*Provided records:*
-*-*-
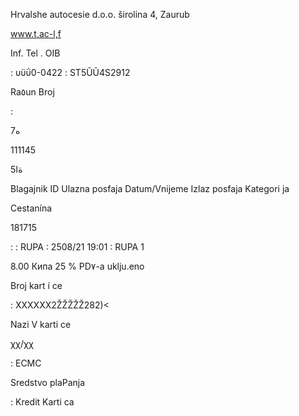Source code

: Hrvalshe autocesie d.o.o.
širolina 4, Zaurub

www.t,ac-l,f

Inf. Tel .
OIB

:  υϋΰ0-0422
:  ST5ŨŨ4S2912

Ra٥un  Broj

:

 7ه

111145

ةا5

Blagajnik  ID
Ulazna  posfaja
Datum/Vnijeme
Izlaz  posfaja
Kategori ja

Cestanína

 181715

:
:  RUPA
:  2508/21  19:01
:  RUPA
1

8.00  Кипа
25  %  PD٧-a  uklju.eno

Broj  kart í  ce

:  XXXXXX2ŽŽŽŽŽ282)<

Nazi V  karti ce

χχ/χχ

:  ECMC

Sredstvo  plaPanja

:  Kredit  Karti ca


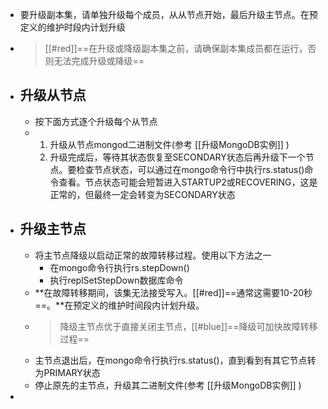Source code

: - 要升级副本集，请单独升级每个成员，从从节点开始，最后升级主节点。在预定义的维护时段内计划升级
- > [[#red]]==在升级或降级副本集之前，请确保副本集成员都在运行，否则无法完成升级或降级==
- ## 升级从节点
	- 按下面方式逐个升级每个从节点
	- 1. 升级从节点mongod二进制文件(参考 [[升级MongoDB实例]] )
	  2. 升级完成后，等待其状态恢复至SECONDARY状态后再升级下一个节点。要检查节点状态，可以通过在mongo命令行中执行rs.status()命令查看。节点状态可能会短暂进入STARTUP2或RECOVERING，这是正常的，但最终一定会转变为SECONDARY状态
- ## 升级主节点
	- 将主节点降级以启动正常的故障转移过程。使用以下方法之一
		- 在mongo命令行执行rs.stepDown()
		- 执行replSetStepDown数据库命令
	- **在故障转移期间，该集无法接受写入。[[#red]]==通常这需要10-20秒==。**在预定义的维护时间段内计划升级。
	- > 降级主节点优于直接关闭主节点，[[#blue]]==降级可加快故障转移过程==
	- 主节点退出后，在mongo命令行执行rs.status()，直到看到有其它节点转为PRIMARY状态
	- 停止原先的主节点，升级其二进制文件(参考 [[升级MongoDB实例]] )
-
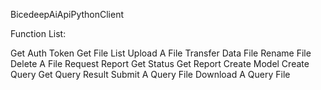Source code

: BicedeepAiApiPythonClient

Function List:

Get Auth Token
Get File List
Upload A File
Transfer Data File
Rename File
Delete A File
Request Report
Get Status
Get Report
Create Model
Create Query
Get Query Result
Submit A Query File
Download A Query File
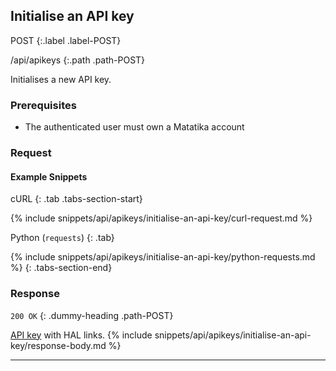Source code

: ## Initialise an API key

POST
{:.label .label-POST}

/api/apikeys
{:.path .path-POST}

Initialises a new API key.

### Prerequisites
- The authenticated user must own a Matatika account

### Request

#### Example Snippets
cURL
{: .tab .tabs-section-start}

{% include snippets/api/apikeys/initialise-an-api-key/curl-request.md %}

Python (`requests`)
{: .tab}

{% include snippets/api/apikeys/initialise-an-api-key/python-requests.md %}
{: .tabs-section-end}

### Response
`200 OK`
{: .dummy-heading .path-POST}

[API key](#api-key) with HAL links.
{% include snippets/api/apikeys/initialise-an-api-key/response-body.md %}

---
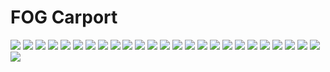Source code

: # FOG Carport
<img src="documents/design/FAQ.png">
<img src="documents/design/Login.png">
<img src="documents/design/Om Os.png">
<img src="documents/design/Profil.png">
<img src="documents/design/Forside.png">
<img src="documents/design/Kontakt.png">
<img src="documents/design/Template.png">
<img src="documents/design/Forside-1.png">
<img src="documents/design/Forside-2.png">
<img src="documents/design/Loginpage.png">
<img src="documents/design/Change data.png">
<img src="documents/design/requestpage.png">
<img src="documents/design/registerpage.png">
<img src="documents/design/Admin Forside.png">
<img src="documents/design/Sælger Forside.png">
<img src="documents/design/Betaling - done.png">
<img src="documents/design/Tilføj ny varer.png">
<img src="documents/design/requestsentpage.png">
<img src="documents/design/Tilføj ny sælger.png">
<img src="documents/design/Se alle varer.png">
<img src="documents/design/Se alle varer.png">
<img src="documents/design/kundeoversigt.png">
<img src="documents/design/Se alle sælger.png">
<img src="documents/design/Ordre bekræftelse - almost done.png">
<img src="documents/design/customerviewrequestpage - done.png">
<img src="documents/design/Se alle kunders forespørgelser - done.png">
-*-*-
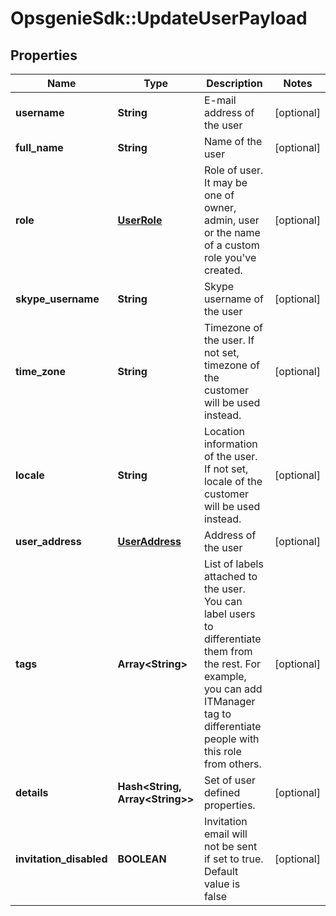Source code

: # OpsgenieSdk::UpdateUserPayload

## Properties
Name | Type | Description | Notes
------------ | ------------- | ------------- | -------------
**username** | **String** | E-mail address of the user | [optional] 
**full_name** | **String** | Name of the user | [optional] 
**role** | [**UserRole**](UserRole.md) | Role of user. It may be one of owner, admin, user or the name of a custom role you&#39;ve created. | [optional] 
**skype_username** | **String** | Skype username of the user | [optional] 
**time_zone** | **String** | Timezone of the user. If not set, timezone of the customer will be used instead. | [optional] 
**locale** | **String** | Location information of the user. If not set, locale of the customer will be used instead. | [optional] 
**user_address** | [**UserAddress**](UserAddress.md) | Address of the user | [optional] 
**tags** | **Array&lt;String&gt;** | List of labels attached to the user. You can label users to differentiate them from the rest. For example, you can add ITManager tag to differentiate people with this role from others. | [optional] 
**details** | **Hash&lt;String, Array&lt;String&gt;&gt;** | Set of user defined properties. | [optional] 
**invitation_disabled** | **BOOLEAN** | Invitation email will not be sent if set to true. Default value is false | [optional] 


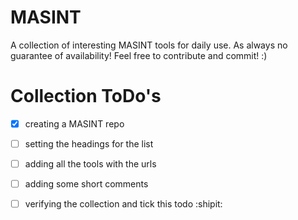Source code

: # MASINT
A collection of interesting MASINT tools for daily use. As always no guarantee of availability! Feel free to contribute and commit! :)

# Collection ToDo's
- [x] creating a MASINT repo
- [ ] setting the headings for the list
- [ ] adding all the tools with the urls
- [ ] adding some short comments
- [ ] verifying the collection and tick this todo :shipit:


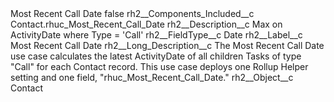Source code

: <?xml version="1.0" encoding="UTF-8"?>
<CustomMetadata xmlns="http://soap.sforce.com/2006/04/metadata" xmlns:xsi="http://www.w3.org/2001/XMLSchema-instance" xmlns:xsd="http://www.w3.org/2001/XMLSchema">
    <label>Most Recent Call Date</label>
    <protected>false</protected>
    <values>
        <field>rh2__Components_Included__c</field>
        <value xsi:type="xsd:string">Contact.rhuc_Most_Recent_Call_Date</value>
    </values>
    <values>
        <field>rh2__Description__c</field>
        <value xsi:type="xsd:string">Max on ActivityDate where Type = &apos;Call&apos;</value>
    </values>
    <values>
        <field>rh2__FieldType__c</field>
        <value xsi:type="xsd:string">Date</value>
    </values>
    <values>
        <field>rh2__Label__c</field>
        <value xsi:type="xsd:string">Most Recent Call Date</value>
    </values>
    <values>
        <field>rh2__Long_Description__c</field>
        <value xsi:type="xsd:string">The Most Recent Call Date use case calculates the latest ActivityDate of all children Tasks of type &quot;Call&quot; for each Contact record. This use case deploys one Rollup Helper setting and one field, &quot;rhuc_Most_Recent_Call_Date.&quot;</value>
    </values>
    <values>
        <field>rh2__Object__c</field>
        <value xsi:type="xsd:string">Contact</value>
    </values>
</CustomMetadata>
-*-*-
*Work to complete:*
A clean copy is needed of the lines in the listing above from the one with "Create Model" through the one with "alle kunders forespørgelser", exact in every word and free of pictures.

*Result:*
Create Model
Create Query
Get Query Result
Submit A Query File
Download A Query File
Source code

: ## Initialise an API key

POST
{:.label .label-POST}

/api/apikeys
{:.path .path-POST}

Initialises a new API key.

### Prerequisites
- The authenticated user must own a Matatika account

### Request

#### Example Snippets
cURL
{: .tab .tabs-section-start}

{% include snippets/api/apikeys/initialise-an-api-key/curl-request.md %}

Python (`requests`)
{: .tab}

{% include snippets/api/apikeys/initialise-an-api-key/python-requests.md %}
{: .tabs-section-end}

### Response
`200 OK`
{: .dummy-heading .path-POST}

[API key](#api-key) with HAL links.
{% include snippets/api/apikeys/initialise-an-api-key/response-body.md %}

---
Source code

: # FOG Carport
<img src="documents/design/FAQ.png">
<img src="documents/design/Login.png">
<img src="documents/design/Om Os.png">
<img src="documents/design/Profil.png">
<img src="documents/design/Forside.png">
<img src="documents/design/Kontakt.png">
<img src="documents/design/Template.png">
<img src="documents/design/Forside-1.png">
<img src="documents/design/Forside-2.png">
<img src="documents/design/Loginpage.png">
<img src="documents/design/Change data.png">
<img src="documents/design/requestpage.png">
<img src="documents/design/registerpage.png">
<img src="documents/design/Admin Forside.png">
<img src="documents/design/Sælger Forside.png">
<img src="documents/design/Betaling - done.png">
<img src="documents/design/Tilføj ny varer.png">
<img src="documents/design/requestsentpage.png">
<img src="documents/design/Tilføj ny sælger.png">
<img src="documents/design/Se alle varer.png">
<img src="documents/design/Se alle varer.png">
<img src="documents/design/kundeoversigt.png">
<img src="documents/design/Se alle sælger.png">
<img src="documents/design/Ordre bekræftelse - almost done.png">
<img src="documents/design/customerviewrequestpage - done.png">
<img src="documents/design/Se alle kunders forespørgelser - done.png">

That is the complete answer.